O míssil 97299 esteve no centro da decisão do governo dos EUA de 1987 (inf) em 1987. Os Estados Unidos argumentaram que o alcance do míssil balístico excedia o limite de 500 quilómetros, a Rússia tem afirmado consistentemente. Naquela época, o presidente Donald Trump anunciou oficialmente a retirada dos EUA do pacto, citando violações russas.
Num desenvolvimento relacionado, o Presidente Volodymyr Zelensky anunciou que a Ucrânia não utilizou as suas armas domésticas fora da Rússia, apesar do conflito em curso. Ele ressaltou que as capacidades domésticas podem atingir uma distância de até 3.000 quilômetros. “Espero tomar uma decisão política, uma boa decisão, de uma forma ou de outra, para ajudar financeiramente a Ucrânia”, disse Zelensky numa conferência de imprensa em Bruxelas, que contou com a presença dos líderes da União Europeia. Ele ressaltou que “a Rússia travou uma guerra em nosso solo e deve pagar por esta guerra”.
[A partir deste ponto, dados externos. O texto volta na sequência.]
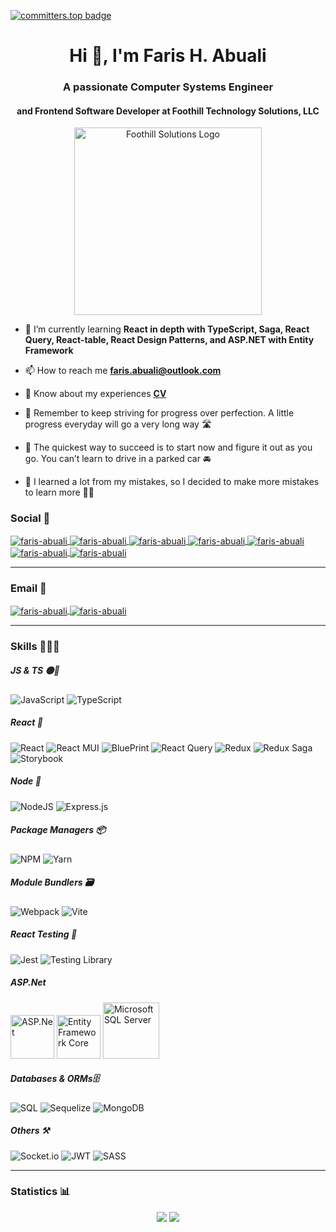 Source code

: [![committers.top badge](https://user-badge.committers.top/palestine_public/Faris-Abuali.svg)](https://user-badge.committers.top/palestine_public/Faris-Abuali)

<h1 align="center">Hi 👋, I'm Faris H. Abuali</h1>
<h3 align="center">A passionate Computer Systems Engineer</h3>
<h4 align="center">and Frontend Software Developer at Foothill Technology Solutions, LLC</h4>

<div align="center">
  <a href="https://www.foothillsolutions.com/">
    <img 
      src="https://user-images.githubusercontent.com/54215462/198722458-9f2a5a76-2047-41e3-80bb-f5b431391a6f.png"
      alt="Foothill Solutions Logo"
      width="300px"
      height="300px"
    />
  </a>
</div>

- 🌱 I’m currently learning **React in depth with TypeScript,
  Saga, React Query, React-table, React Design Patterns, and ASP.NET with Entity Framework**

- 📫 How to reach me **faris.abuali@outlook.com**

- 📄 Know about my experiences [**CV**](https://docs.google.com/document/d/1nWyAUmwtBSLW17Kptg66yv_q14JXj-47/edit?usp=sharing&ouid=101911150244059699323&rtpof=true&sd=true)

- 💬 Remember to keep striving for progress over perfection. A little progress everyday will go a very long way 🛣️
- 💬 The quickest way to succeed is to start now and figure it out as you go. You can’t learn to drive in a parked car 🚘
- 💬 I learned a lot from my mistakes, so I decided to make more mistakes to learn more 😶‍🌫️

<!-- ----------- Start How to Connect ----------- -->
<h3 align="left">Social 🦜</h3>
<p align="left">
<a 
href="https://linkedin.com/in/faris-abuali" 
target="blank">
  <img 
    align="center" 
    src="https://img.shields.io/badge/LinkedIn-0077B5?style=for-the-badge&logo=linkedin&logoColor=white"
    alt="faris-abuali" 
   />
</a>
<a 
href="https://www.facebook.com/Faris.H.Abuali/" 
target="blank">
  <img 
    align="center" 
    src="https://img.shields.io/badge/Facebook-1877F2?style=for-the-badge&logo=facebook&logoColor=white"
    alt="faris-abuali" 
   />
</a>
<a 
href="https://www.youtube.com/channel/UCnyRDZ9n_X0SzMb-TGiqtXQ" 
target="blank">
  <img 
    align="center" 
    src="https://img.shields.io/badge/-youtube-FF0000?logo=youtube&logoColor=white&style=for-the-badge"
    alt="faris-abuali" 
   />
</a>
<a 
href="https://dev.to/farisabuali" 
target="blank">
  <img 
    align="center" 
    src="https://img.shields.io/badge/dev.to-0A0A0A?logo=dev.to&logoColor=white&style=for-the-badge"
    alt="faris-abuali" 
   />
</a>
<a 
href="https://www.researchgate.net/profile/Faris-H-Abuali" 
target="blank">
  <img 
    align="center" 
    src="https://img.shields.io/badge/-Research%20Gate-00ccbb?logo=researchgate&logoColor=white&style=for-the-badge"
    alt="faris-abuali" 
   />
</a>
<a 
href="https://www.reddit.com/user/Fairs-Abuali" 
target="blank">
  <img 
    align="center" 
    src="https://img.shields.io/badge/-Reddit-FF4500?logo=reddit&logoColor=white&style=for-the-badge"
    alt="faris-abuali" 
   />
</a>
<a 
href="https://gitlab.com/Faris-Abuali" 
target="blank">
  <img 
    align="center" 
    src="https://img.shields.io/badge/-GitLab-black?logo=gitlab&logoColor=white&style=for-the-badge"
    alt="faris-abuali" 
   />
</a>
<!-- ----------- End Social ----------- -->

<hr />

<!-- ----------- Start Email ----------- -->
<h3 align="left">Email 📩</h3>
<a 
href="mailto:Faris-Abuali@outlook.com" 
target="blank">
  <img 
    align="center" 
    src="https://img.shields.io/badge/Outlook-0078D4?logo=microsoft-outlook&logoColor=white&style=for-the-badge"
    alt="faris-abuali" 
   />
</a>
<a 
href="mailto:flawless.faris@gmail.com" 
target="blank">
  <img 
    align="center" 
    src="https://img.shields.io/badge/Gmail-D14836?logo=gmail&logoColor=white&style=for-the-badge"
    alt="faris-abuali" 
   />
</a>
<!-- ----------- End Email ----------- -->

<hr />

<!-- ----------- Start Languages and Tools ----------- -->

### Skills 🤹🏻‍♂️

##### JS & TS 🟡🔵

![JavaScript](https://img.shields.io/badge/JavaScript-F7DF1E?style=for-the-badge&logo=javascript&logoColor=black)
![TypeScript](https://img.shields.io/badge/-Typescript-3178c6?logo=typescript&logoColor=white&style=for-the-badge)

##### React 💙

![React](https://img.shields.io/badge/-React-61dbfb?logo=react&logoColor=black&style=for-the-badge)
![React MUI](https://img.shields.io/badge/-MUI-007FFF?logo=mui&color=blue&logoColor=white&style=for-the-badge)
![BluePrint](https://img.shields.io/badge/-BluePrint-31b3e9?logo=blueprint&logoColor=white&style=for-the-badge)
![React Query](https://img.shields.io/badge/-react%20query-ff4154?logo=reactquery&logoColor=white&style=for-the-badge)
![Redux](https://img.shields.io/badge/-redux-764abc?logo=redux&logoColor=white&style=for-the-badge)
![Redux Saga](https://img.shields.io/badge/-Redux_Saga-89D96D?logo=redux%20saga&logoColor=black&style=for-the-badge)
![Storybook](https://img.shields.io/badge/-storybook-ff528c?logo=storybook&logoColor=white&style=for-the-badge)

##### Node 💚

![NodeJS](https://img.shields.io/badge/node.js-6DA55F?style=for-the-badge&logo=node.js&logoColor=white)
![Express.js](https://img.shields.io/badge/express.js-%23404d59.svg?style=for-the-badge&logo=express&logoColor=%2361DAFB)

##### Package Managers 📦

![NPM](https://img.shields.io/badge/-npm-lightgrey?logo=npm&logoColor=white&style=for-the-badge)
![Yarn](https://img.shields.io/badge/-yarn-steelblue?logo=yarn&logoColor=white&style=for-the-badge)

##### Module Bundlers 🗃️

![Webpack](https://img.shields.io/badge/-webpack-8ed5fa?logo=webpack&logoColor=1c78c0&style=for-the-badge)
![Vite](https://img.shields.io/badge/-vite-BB36FE?logo=vite&logoColor=white&style=for-the-badge)

##### React Testing 🧪

![Jest](https://img.shields.io/badge/-jest-99415b?logo=jest&logoColor=white&style=for-the-badge)
![Testing Library](https://img.shields.io/badge/-Testing%20Library-fc4544?logo=testinglibrary&logoColor=white&style=for-the-badge)

##### ASP.Net
<img 
  src="https://github.com/Faris-Abuali/Faris-Abuali/assets/54215462/d77d16a5-0db6-405e-b537-c15e916f2ebb"
  alt="ASP.Net"
  width="70px"
  height="70px"
/>
<img 
  src="https://github.com/Faris-Abuali/Faris-Abuali/assets/54215462/5c3513b0-ccfb-475a-bd88-52e627773266"
  alt="Entity Framework Core"
  width="70px"
  height="70px"
/>
<img 
  src="https://logowik.com/content/uploads/images/microsoft-sql-server4529.jpg"
  alt="Microsoft SQL Server"
  width="90px"
  height="90px"
/>

##### Databases & ORMs🗄️

![SQL](https://img.shields.io/badge/-sql-black?logo=database&logoColor=white&style=for-the-badge)
![Sequelize](https://img.shields.io/badge/Sequelize-52B0E7?style=for-the-badge&logo=Sequelize&logoColor=white)
![MongoDB](https://img.shields.io/badge/MongoDB-%234ea94b.svg?style=for-the-badge&logo=mongodb&logoColor=white)

##### Others ⚒️

![Socket.io](https://img.shields.io/badge/Socket.io-black?logo=socket.io&badgeColor=010101&style=for-the-badge)
![JWT](https://img.shields.io/badge/JWT-black?logo=JSON%20web%20tokens&style=for-the-badge)
![SASS](https://img.shields.io/badge/SASS-hotpink.svg?logo=SASS&logoColor=white&style=for-the-badge)

<!-- ----------- End Languages and Tools ----------- -->

<hr />

### Statistics 📊

<!--  Stats -->
<p align="center">
  <img src="https://github-readme-stats.vercel.app/api?username=faris-abuali&show_icons=true&theme=dracula" />
  <img src="https://github-readme-streak-stats.herokuapp.com/?user=faris-abuali&theme=dracula" />
</p>

<!-- <hr /> -->
<!--  Profile Views -->
<!--  
<p align="center"> <img width="250px" src="https://komarev.com/ghpvc/?username=faris-abuali&color=ff69b4&style=flat-square&label=Faris%27s+profile+views" alt="faris-abuali-profile-views" /> </p>
-->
No mesmo dia, o presidente russo, Vladimir Putin, presidiu uma reunião da comunidade geopolítica no Kremlin, onde expressou a sua opinião sobre as últimas sanções, que considerou serem as restrições russas e criticou as sanções como um acto que não age, que não age, que não tem um “país sem sentido”.
A resposta do Kremlin ao recente pedido de cessar-fogo do presidente dos EUA, Donald Trump, indicou que a sua posição nas negociações de paz permanece inalterada. O ministro das Relações Exteriores, Sergei Lavrov, observou que o apelo de Trump para uma “parada” imediata contradiz o acordo preliminar alcançado durante a cúpula Trump-Putin no Alasca, em agosto. Lavrov destacou que infidelidade significa ignorar a causa do conflito, o que, segundo ele, é aceito pela administração americana.
“Garantir o estatuto e a neutralidade da Ucrânia, o que significa que não há qualquer tentativa”, concluiu Lavrov, colocando a opinião da Rússia em espera na região.